The poems also speak tenderly of family, as in, “And Thou Shalt Teach Them Diligently to They Children” which touches on the father and son relationship and on the passing down of multiple traditions:
I am teaching my son to play soccer
Kicking a soccer ball
The final, long poem, “And Only Love,” reaches beautifully into the soul, exalting romantic love and the “other”:
Let the Lord open my lips but to you I shall cry out my song
Not just the human beloved, but the triumph of love over darkness, betrayal, and loss—these triumphs of love and all others, Chetrit’s speaker celebrates and holds sacred here.

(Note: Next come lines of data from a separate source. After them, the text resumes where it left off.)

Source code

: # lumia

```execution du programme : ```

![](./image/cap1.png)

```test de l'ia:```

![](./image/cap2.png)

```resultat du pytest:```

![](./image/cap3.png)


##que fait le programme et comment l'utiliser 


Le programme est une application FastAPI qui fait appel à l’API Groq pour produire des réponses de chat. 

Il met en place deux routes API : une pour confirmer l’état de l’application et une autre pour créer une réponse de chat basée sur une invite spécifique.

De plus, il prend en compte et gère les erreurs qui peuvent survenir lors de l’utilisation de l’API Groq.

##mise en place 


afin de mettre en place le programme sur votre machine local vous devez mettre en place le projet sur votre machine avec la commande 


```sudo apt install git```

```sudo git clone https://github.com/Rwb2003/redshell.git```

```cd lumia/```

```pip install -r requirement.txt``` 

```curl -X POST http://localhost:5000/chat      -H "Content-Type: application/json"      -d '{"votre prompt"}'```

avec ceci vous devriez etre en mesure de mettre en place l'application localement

Readers of Sami Shalom Chetrit’s Jews might be uplifted or offended by his words, might agree or disagree—no matter. The reader is a witness to the poet’s need to express his perceptions of mind and heart. Chetrit’s work reminds us of the importance of freedom and inspiration, a plea for all poets to carry on this quest, to discover the Word within and give it life through their voices.